View Full Version : One last oeb2mobi test...


llasram
01-13-2009, 11:12 PM
Hi,

I want to give oeb2mobi output ooooone last test on real devices before I start trying to convince Kovid that it's ready to release on the world. If you have the time, interest, and a Mobi-supporting device, please grab the attached files and give them a try. Special notes and items of interest:


Because the 64k image size limit is a Palm-only limitation, all these files have unlimited image file sizes.
I've reduced the resolution of "full-page" images to something that would fit on the Sony Reader -- hopefully the Hanlin v3 based devices have similar margins? But the display size used for rasterization etc is tunable.
Only The Three Musketeers is compressed. It take a reeeeeally long time (like 6 minutes), so I don't see people doing it for books they convert for their own use.
The Mobipocket version of the calibre 'feeds2epub' "The Economist" has a HTML TOC generated from the calibre-generated NCX TOC. It's basic, but I hope sufficiently functional. I've attached the EPUB edition for comparison.
Mobipocket version of Jellby's edition of The Prince and the Pauper mostly to show off my handling of small-caps.


Fingers crossed! :-)

wallcraft
01-14-2009, 12:29 AM
I tested these using the Java MobiPocket Reader on Kindle, EZ Reader and iLiad.

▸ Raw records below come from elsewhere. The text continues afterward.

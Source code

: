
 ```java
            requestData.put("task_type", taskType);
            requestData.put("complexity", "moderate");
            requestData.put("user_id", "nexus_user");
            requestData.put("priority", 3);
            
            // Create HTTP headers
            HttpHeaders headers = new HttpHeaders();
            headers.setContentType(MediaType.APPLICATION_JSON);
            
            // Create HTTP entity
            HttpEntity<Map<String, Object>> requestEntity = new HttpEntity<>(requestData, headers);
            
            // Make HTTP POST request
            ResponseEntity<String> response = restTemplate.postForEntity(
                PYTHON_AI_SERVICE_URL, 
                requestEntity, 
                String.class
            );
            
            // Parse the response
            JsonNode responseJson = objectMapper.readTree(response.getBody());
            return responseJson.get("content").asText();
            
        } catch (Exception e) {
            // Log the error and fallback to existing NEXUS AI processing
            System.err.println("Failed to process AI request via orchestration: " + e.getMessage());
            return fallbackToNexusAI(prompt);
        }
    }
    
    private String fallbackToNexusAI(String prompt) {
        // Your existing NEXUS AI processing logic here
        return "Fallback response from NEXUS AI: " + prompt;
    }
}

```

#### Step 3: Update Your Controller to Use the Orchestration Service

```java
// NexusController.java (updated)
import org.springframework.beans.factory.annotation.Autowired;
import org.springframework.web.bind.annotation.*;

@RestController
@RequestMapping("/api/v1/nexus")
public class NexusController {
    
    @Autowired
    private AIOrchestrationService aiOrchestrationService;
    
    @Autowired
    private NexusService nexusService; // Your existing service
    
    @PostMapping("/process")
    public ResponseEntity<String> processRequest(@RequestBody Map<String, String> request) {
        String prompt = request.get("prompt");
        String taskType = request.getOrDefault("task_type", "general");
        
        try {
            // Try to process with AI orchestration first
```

All these worked ok, although only the EZ Reader picked up all the extra guide items in The Prince and the Pauper (they all got the TOC, and all the TOCs were navigable).

Using FBReader on the iLiad and on the EZ Reader (OpenInkPot), the only problem was that FBReader does not detect the encoding and assumes it is Latin (Windows-1152). This causes some characters to display incorrectly, but this is a bug in FBReader which is fixed in the latest version.

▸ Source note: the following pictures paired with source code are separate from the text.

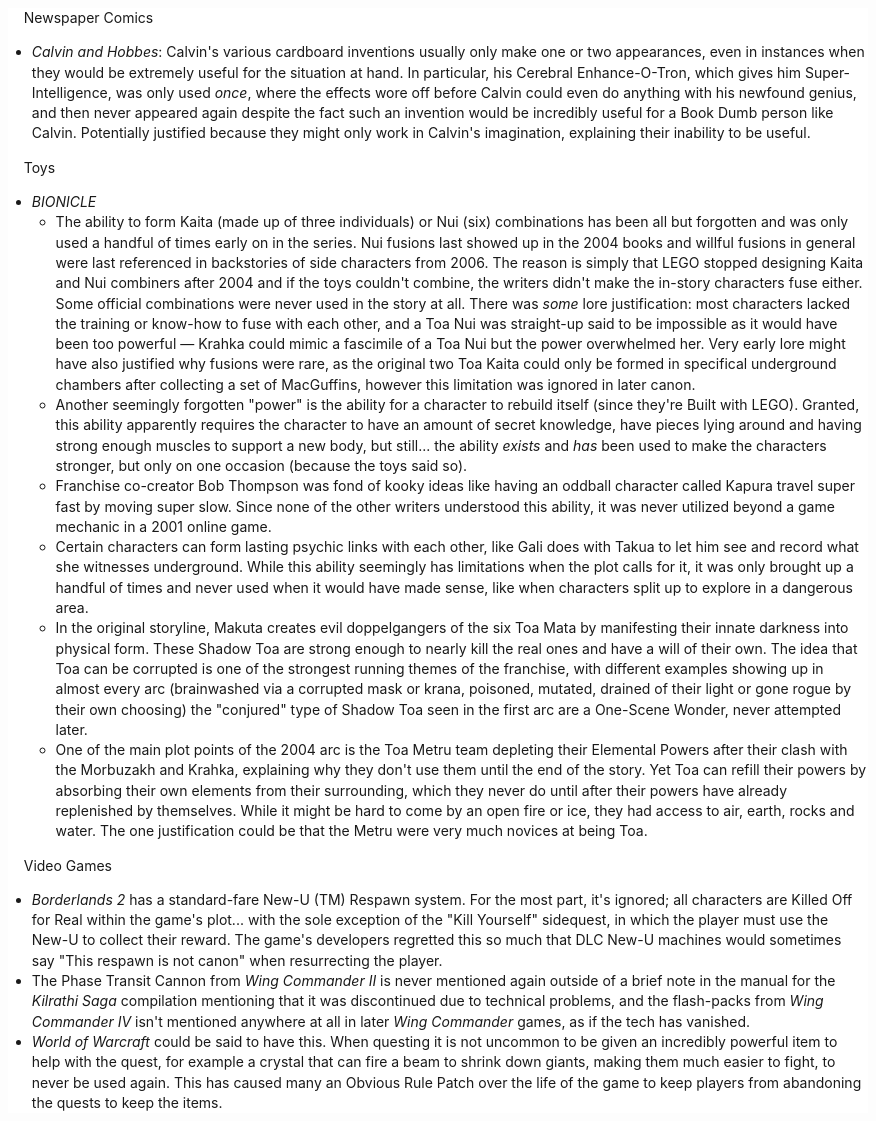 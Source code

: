     Newspaper Comics 

-   _Calvin and Hobbes_: Calvin's various cardboard inventions usually only make one or two appearances, even in instances when they would be extremely useful for the situation at hand. In particular, his Cerebral Enhance-O-Tron, which gives him Super-Intelligence, was only used _once_, where the effects wore off before Calvin could even do anything with his newfound genius, and then never appeared again despite the fact such an invention would be incredibly useful for a Book Dumb person like Calvin. Potentially justified because they might only work in Calvin's imagination, explaining their inability to be useful.

    Toys 

-   _BIONICLE_
    -   The ability to form Kaita (made up of three individuals) or Nui (six) combinations has been all but forgotten and was only used a handful of times early on in the series. Nui fusions last showed up in the 2004 books and willful fusions in general were last referenced in backstories of side characters from 2006. The reason is simply that LEGO stopped designing Kaita and Nui combiners after 2004 and if the toys couldn't combine, the writers didn't make the in-story characters fuse either. Some official combinations were never used in the story at all. There was _some_ lore justification: most characters lacked the training or know-how to fuse with each other, and a Toa Nui was straight-up said to be impossible as it would have been too powerful — Krahka could mimic a fascimile of a Toa Nui but the power overwhelmed her. Very early lore might have also justified why fusions were rare, as the original two Toa Kaita could only be formed in specifical underground chambers after collecting a set of MacGuffins, however this limitation was ignored in later canon.
    -   Another seemingly forgotten "power" is the ability for a character to rebuild itself (since they're Built with LEGO). Granted, this ability apparently requires the character to have an amount of secret knowledge, have pieces lying around and having strong enough muscles to support a new body, but still... the ability _exists_ and _has_ been used to make the characters stronger, but only on one occasion (because the toys said so).
    -   Franchise co-creator Bob Thompson was fond of kooky ideas like having an oddball character called Kapura travel super fast by moving super slow. Since none of the other writers understood this ability, it was never utilized beyond a game mechanic in a 2001 online game.
    -   Certain characters can form lasting psychic links with each other, like Gali does with Takua to let him see and record what she witnesses underground. While this ability seemingly has limitations when the plot calls for it, it was only brought up a handful of times and never used when it would have made sense, like when characters split up to explore in a dangerous area.
    -   In the original storyline, Makuta creates evil doppelgangers of the six Toa Mata by manifesting their innate darkness into physical form. These Shadow Toa are strong enough to nearly kill the real ones and have a will of their own. The idea that Toa can be corrupted is one of the strongest running themes of the franchise, with different examples showing up in almost every arc (brainwashed via a corrupted mask or krana, poisoned, mutated, drained of their light or gone rogue by their own choosing) the "conjured" type of Shadow Toa seen in the first arc are a One-Scene Wonder, never attempted later.
    -   One of the main plot points of the 2004 arc is the Toa Metru team depleting their Elemental Powers after their clash with the Morbuzakh and Krahka, explaining why they don't use them until the end of the story. Yet Toa can refill their powers by absorbing their own elements from their surrounding, which they never do until after their powers have already replenished by themselves. While it might be hard to come by an open fire or ice, they had access to air, earth, rocks and water. The one justification could be that the Metru were very much novices at being Toa.

    Video Games 

-   _Borderlands 2_ has a standard-fare New-U (TM) Respawn system. For the most part, it's ignored; all characters are Killed Off for Real within the game's plot... with the sole exception of the "Kill Yourself" sidequest, in which the player must use the New-U to collect their reward. The game's developers regretted this so much that DLC New-U machines would sometimes say "This respawn is not canon" when resurrecting the player.
-   The Phase Transit Cannon from _Wing Commander II_ is never mentioned again outside of a brief note in the manual for the _Kilrathi Saga_ compilation mentioning that it was discontinued due to technical problems, and the flash-packs from _Wing Commander IV_ isn't mentioned anywhere at all in later _Wing Commander_ games, as if the tech has vanished.
-   _World of Warcraft_ could be said to have this. When questing it is not uncommon to be given an incredibly powerful item to help with the quest, for example a crystal that can fire a beam to shrink down giants, making them much easier to fight, to never be used again. This has caused many an Obvious Rule Patch over the life of the game to keep players from abandoning the quests to keep the items.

Using the latest FBReader 0.10.0 under Windows, The Three Musketeers worked and correctly detected the Unicode encoding. The other two crashed FBReader (although they worked on the iLad and OpenInkPot with earlier versions of FBReader). Perhaps this was because of the lack of compression?

pdurrant
01-14-2009, 04:43 AM
I've tested with my CyBook Gen3 64MB firmware 1.2 build 796

The Prince and the Pauper looks great. I like the cover image size (600x800) which fills the screen. The initial caps/smallcaps at the start of chapters works nicely. (Only at the very smallest display font size do the small caps display larger than they should)

The superscript on the footnote links causes the line they are in to have extra leading. I took a look at your HTML, and I can't see a way around that.

The "Goto" list is a bit odd: First Page, Start Reading, Begin Reading, Notes, Illustrations, Frontispiece, Contents, Title Page, Last Page

The cover image isn't found by Stanza Desktop, but this might be because it's bigger than 63KiB, or it might just be a bug in Stanza.


The Economist is very good. Certainly working OK and readable. The captions sometimes overlay the next line of text - this seems to be because of the tables used for the layout on the website. The first line indent of 3em seems excessive
The cover image is only 590x750, but I guess that's Calibre.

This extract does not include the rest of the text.